Task objective →
Could you repeat all of the entries exactly, leaving out any pictures?

Data records START

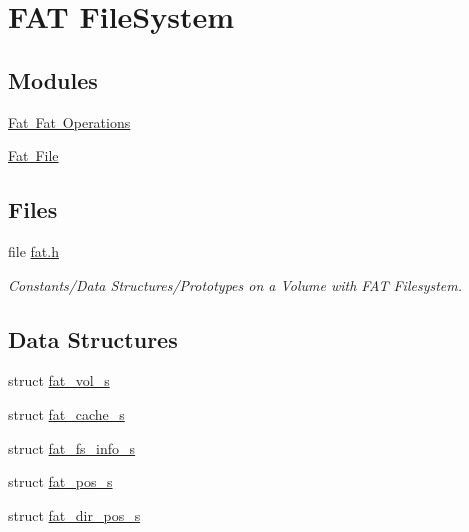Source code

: \hypertarget{group__libfs__dosfs}{}\section{F\+AT File\+System}
\label{group__libfs__dosfs}
\subsection*{Modules}
\begin{DoxyCompactItemize}
\item 
\mbox{\hyperlink{group__libfs__ffo}{Fat Fat Operations}}
\item 
\mbox{\hyperlink{group__libfs__ff}{Fat File}}
\end{DoxyCompactItemize}
\subsection*{Files}
\begin{DoxyCompactItemize}
\item 
file \mbox{\hyperlink{fat_8h}{fat.\+h}}
\begin{DoxyCompactList}\small\item\em Constants/\+Data Structures/\+Prototypes on a Volume with F\+AT Filesystem. \end{DoxyCompactList}\end{DoxyCompactItemize}
\subsection*{Data Structures}
\begin{DoxyCompactItemize}
\item 
struct \mbox{\hyperlink{structfat__vol__s}{fat\+\_\+vol\+\_\+s}}
\item 
struct \mbox{\hyperlink{structfat__cache__s}{fat\+\_\+cache\+\_\+s}}
\item 
struct \mbox{\hyperlink{structfat__fs__info__s}{fat\+\_\+fs\+\_\+info\+\_\+s}}
\item 
struct \mbox{\hyperlink{structfat__pos__s}{fat\+\_\+pos\+\_\+s}}
\item 
struct \mbox{\hyperlink{structfat__dir__pos__s}{fat\+\_\+dir\+\_\+pos\+\_\+s}}
\end{DoxyCompactItemize}

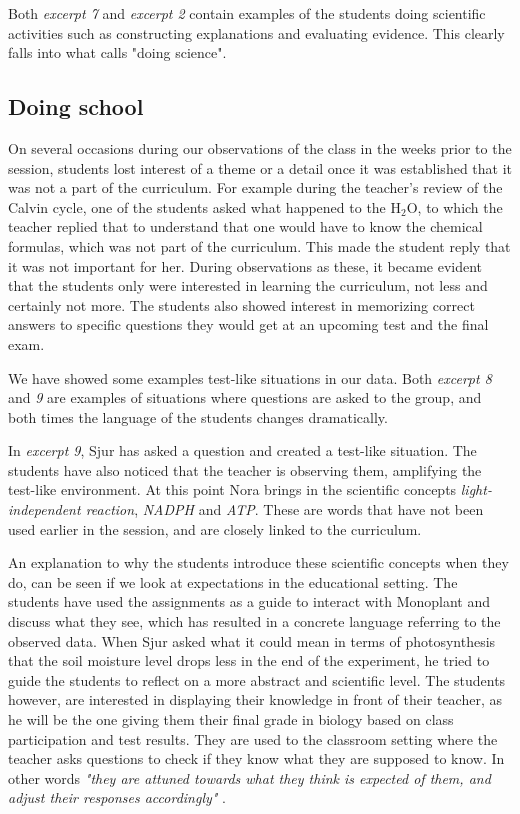 Both \emph{excerpt 7} and \emph{excerpt 2} contain examples of the students doing scientific activities such as constructing explanations and evaluating evidence. This clearly falls into what \citet{jimenez2000doing} calls "doing science".

\subsection{Doing school}
On several occasions during our observations of the class in the weeks prior to the session, students lost interest of a theme or a detail once it was established that it was not a part of the curriculum. For example during the teacher's review of the Calvin cycle, one of the students asked what happened to the $\text{H}_2\text{O}$, to which the teacher replied that to understand that one would have to know the chemical formulas, which was not part of the curriculum. This made the student reply that it was not important for her. During observations as these, it became evident that the students only were interested in learning the curriculum, not less and certainly not more. The students also showed interest in memorizing correct answers to specific questions they would get at an upcoming test and the final exam. 

We have showed some examples test-like situations in our data. Both \emph{excerpt 8} and \emph{9} are examples of situations where questions are asked to the group, and both times the language of the students changes dramatically. 

In \emph{excerpt 9}, Sjur has asked a question and created a test-like situation. The students have also noticed that the teacher is observing them, amplifying the test-like environment. At this point Nora brings in the scientific concepts \emph{light-independent reaction}, \emph{NADPH} and \emph{ATP}. These are words that have not been used earlier in the session, and are closely linked to the curriculum. 

An explanation to why the students introduce these scientific concepts when they do, can be seen if we look at expectations in the educational setting. The students have used the assignments as a guide to interact with Monoplant and discuss what they see, which has resulted in a concrete language referring to the observed data. When Sjur asked what it could mean in terms of photosynthesis that the soil moisture level drops less in the end of the experiment, he tried to guide the students to reflect on a more abstract and scientific level. The students however, are interested in displaying their knowledge in front of their teacher, as he will be the one giving them their final grade in biology based on class participation and test results. They are used to the classroom setting where the teacher asks questions to check if they know what they are supposed to know. In other words \emph{"they are attuned towards what they think is expected of them, and adjust their responses accordingly"} \citep{furberg2009socio}. 

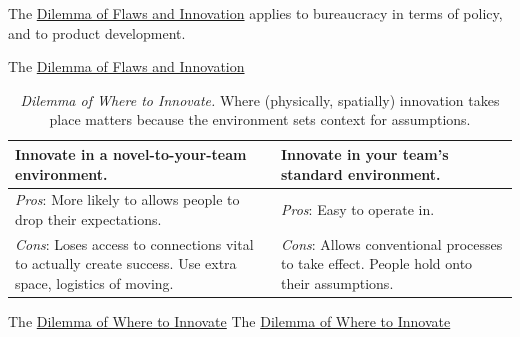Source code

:The \href{table:flaws-and-innovation}{Dilemma of Flaws and Innovation} applies to bureaucracy in terms of policy, and to product development.

The \href{table:flaws-and-innovation}{Dilemma of Flaws and Innovation}


\begin{center}
\begin{table}[H] %
\begin{tabular}{ | m{\dilemmatablewidth}| m{\dilemmatablewidth} | } 
  \hline
  \textbf{Innovate in a novel-to-your-team environment.} &
  \textbf{Innovate in your team's standard environment.} \\
  \hline
  \textit{Pros}: More likely to allows people to drop their expectations.  & 
  \textit{Pros}: Easy to operate in. \\
  \hline
  \textit{Cons}: Loses access to connections vital to actually create success. Use extra space, logistics of moving. & 
  \textit{Cons}: Allows conventional processes to take effect. People hold onto their assumptions. \\
  \hline
\end{tabular}
\caption{
\textit{Dilemma of Where to Innovate.}
Where (physically, spatially) innovation takes place matters because the environment sets context for assumptions.
}
\label{table:where-to-innovate}
\end{table}
\end{center}

The \href{table:where-to-innovate}{Dilemma of Where to Innovate}
The \href{table:where-to-innovate}{Dilemma of Where to Innovate}


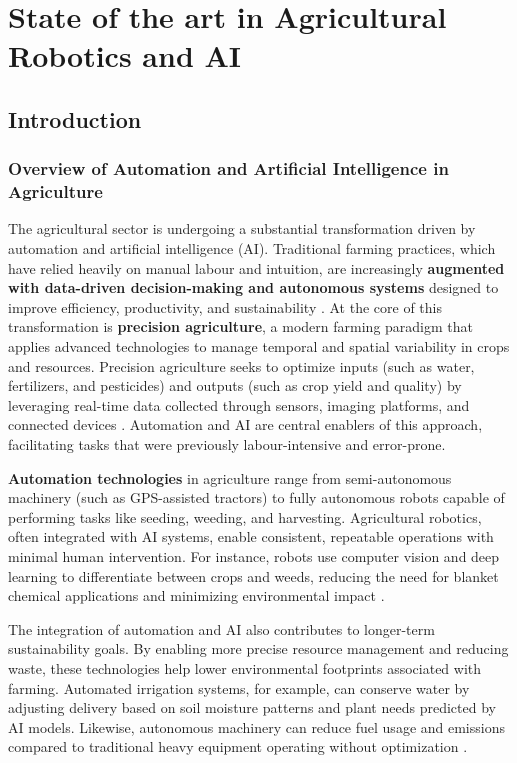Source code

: \chapter{State of the art in Agricultural Robotics and AI}
\section{Introduction}
\subsection{Overview of Automation and Artificial Intelligence in Agriculture}
The agricultural sector is undergoing a substantial transformation driven by automation and artificial intelligence (AI). Traditional farming practices, which have relied heavily on manual labour and intuition, are increasingly \textbf{augmented with data-driven decision-making and autonomous systems} designed to improve efficiency, productivity, and sustainability \citep{Reina2024, AIReview2025}.
At the core of this transformation is \textbf{precision agriculture}, a modern farming paradigm that applies advanced technologies to manage temporal and spatial variability in crops and resources. Precision agriculture seeks to optimize inputs (such as water, fertilizers, and pesticides) and outputs (such as crop yield and quality) by leveraging real-time data collected through sensors, imaging platforms, and connected devices \citep{Springer2025, Reina2024}. Automation and AI are central enablers of this approach, facilitating tasks that were previously labour-intensive and error-prone.

\textbf{Automation technologies} in agriculture range from semi-autonomous machinery (such as GPS-assisted tractors) to fully autonomous robots capable of performing tasks like seeding, weeding, and harvesting. Agricultural robotics, often integrated with AI systems, enable consistent, repeatable operations with minimal human intervention. For instance, robots use computer vision and deep learning to differentiate between crops and weeds, reducing the need for blanket chemical applications and minimizing environmental impact \citep{Comparetti2025, Reina2024}.

The integration of automation and AI also contributes to longer-term sustainability goals. By enabling more precise resource management and reducing waste, these technologies help lower environmental footprints associated with farming. Automated irrigation systems, for example, can conserve water by adjusting delivery based on soil moisture patterns and plant needs predicted by AI models. Likewise, autonomous machinery can reduce fuel usage and emissions compared to traditional heavy equipment operating without optimization \citep{Springer2025, AIReview2025}.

Data records END

Response below →
Source code

: \hypertarget{group__libfs__dosfs}{}\section{F\+AT File\+System}
\label{group__libfs__dosfs}
\subsection*{Modules}
\begin{DoxyCompactItemize}
\item 
\mbox{\hyperlink{group__libfs__ffo}{Fat Fat Operations}}
\item 
\mbox{\hyperlink{group__libfs__ff}{Fat File}}
\end{DoxyCompactItemize}
\subsection*{Files}
\begin{DoxyCompactItemize}
\item 
file \mbox{\hyperlink{fat_8h}{fat.\+h}}
\begin{DoxyCompactList}\small\item\em Constants/\+Data Structures/\+Prototypes on a Volume with F\+AT Filesystem. \end{DoxyCompactList}\end{DoxyCompactItemize}
\subsection*{Data Structures}
\begin{DoxyCompactItemize}
\item 
struct \mbox{\hyperlink{structfat__vol__s}{fat\+\_\+vol\+\_\+s}}
\item 
struct \mbox{\hyperlink{structfat__cache__s}{fat\+\_\+cache\+\_\+s}}
\item 
struct \mbox{\hyperlink{structfat__fs__info__s}{fat\+\_\+fs\+\_\+info\+\_\+s}}
\item 
struct \mbox{\hyperlink{structfat__pos__s}{fat\+\_\+pos\+\_\+s}}
\item 
struct \mbox{\hyperlink{structfat__dir__pos__s}{fat\+\_\+dir\+\_\+pos\+\_\+s}}
\end{DoxyCompactItemize}

 Both \emph{excerpt 7} and \emph{excerpt 2} contain examples of the students doing scientific activities such as constructing explanations and evaluating evidence. This clearly falls into what \citet{jimenez2000doing} calls "doing science".

\subsection{Doing school}
On several occasions during our observations of the class in the weeks prior to the session, students lost interest of a theme or a detail once it was established that it was not a part of the curriculum. For example during the teacher's review of the Calvin cycle, one of the students asked what happened to the $\text{H}_2\text{O}$, to which the teacher replied that to understand that one would have to know the chemical formulas, which was not part of the curriculum. This made the student reply that it was not important for her. During observations as these, it became evident that the students only were interested in learning the curriculum, not less and certainly not more. The students also showed interest in memorizing correct answers to specific questions they would get at an upcoming test and the final exam. 

We have showed some examples test-like situations in our data. Both \emph{excerpt 8} and \emph{9} are examples of situations where questions are asked to the group, and both times the language of the students changes dramatically. 

In \emph{excerpt 9}, Sjur has asked a question and created a test-like situation. The students have also noticed that the teacher is observing them, amplifying the test-like environment. At this point Nora brings in the scientific concepts \emph{light-independent reaction}, \emph{NADPH} and \emph{ATP}. These are words that have not been used earlier in the session, and are closely linked to the curriculum. 

An explanation to why the students introduce these scientific concepts when they do, can be seen if we look at expectations in the educational setting. The students have used the assignments as a guide to interact with Monoplant and discuss what they see, which has resulted in a concrete language referring to the observed data. When Sjur asked what it could mean in terms of photosynthesis that the soil moisture level drops less in the end of the experiment, he tried to guide the students to reflect on a more abstract and scientific level. The students however, are interested in displaying their knowledge in front of their teacher, as he will be the one giving them their final grade in biology based on class participation and test results. They are used to the classroom setting where the teacher asks questions to check if they know what they are supposed to know. In other words \emph{"they are attuned towards what they think is expected of them, and adjust their responses accordingly"} \citep{furberg2009socio}. 

Source code

:The \href{table:flaws-and-innovation}{Dilemma of Flaws and Innovation} applies to bureaucracy in terms of policy, and to product development.

The \href{table:flaws-and-innovation}{Dilemma of Flaws and Innovation}


\begin{center}
\begin{table}[H] %
\begin{tabular}{ | m{\dilemmatablewidth}| m{\dilemmatablewidth} | } 
  \hline
  \textbf{Innovate in a novel-to-your-team environment.} &
  \textbf{Innovate in your team's standard environment.} \\
  \hline
  \textit{Pros}: More likely to allows people to drop their expectations.  & 
  \textit{Pros}: Easy to operate in. \\
  \hline
  \textit{Cons}: Loses access to connections vital to actually create success. Use extra space, logistics of moving. & 
  \textit{Cons}: Allows conventional processes to take effect. People hold onto their assumptions. \\
  \hline
\end{tabular}
\caption{
\textit{Dilemma of Where to Innovate.}
Where (physically, spatially) innovation takes place matters because the environment sets context for assumptions.
}
\label{table:where-to-innovate}
\end{table}
\end{center}

The \href{table:where-to-innovate}{Dilemma of Where to Innovate}
The \href{table:where-to-innovate}{Dilemma of Where to Innovate}


Source code

: \chapter{State of the art in Agricultural Robotics and AI}
\section{Introduction}
\subsection{Overview of Automation and Artificial Intelligence in Agriculture}
The agricultural sector is undergoing a substantial transformation driven by automation and artificial intelligence (AI). Traditional farming practices, which have relied heavily on manual labour and intuition, are increasingly \textbf{augmented with data-driven decision-making and autonomous systems} designed to improve efficiency, productivity, and sustainability \citep{Reina2024, AIReview2025}.
At the core of this transformation is \textbf{precision agriculture}, a modern farming paradigm that applies advanced technologies to manage temporal and spatial variability in crops and resources. Precision agriculture seeks to optimize inputs (such as water, fertilizers, and pesticides) and outputs (such as crop yield and quality) by leveraging real-time data collected through sensors, imaging platforms, and connected devices \citep{Springer2025, Reina2024}. Automation and AI are central enablers of this approach, facilitating tasks that were previously labour-intensive and error-prone.

\textbf{Automation technologies} in agriculture range from semi-autonomous machinery (such as GPS-assisted tractors) to fully autonomous robots capable of performing tasks like seeding, weeding, and harvesting. Agricultural robotics, often integrated with AI systems, enable consistent, repeatable operations with minimal human intervention. For instance, robots use computer vision and deep learning to differentiate between crops and weeds, reducing the need for blanket chemical applications and minimizing environmental impact \citep{Comparetti2025, Reina2024}.

The integration of automation and AI also contributes to longer-term sustainability goals. By enabling more precise resource management and reducing waste, these technologies help lower environmental footprints associated with farming. Automated irrigation systems, for example, can conserve water by adjusting delivery based on soil moisture patterns and plant needs predicted by AI models. Likewise, autonomous machinery can reduce fuel usage and emissions compared to traditional heavy equipment operating without optimization \citep{Springer2025, AIReview2025}.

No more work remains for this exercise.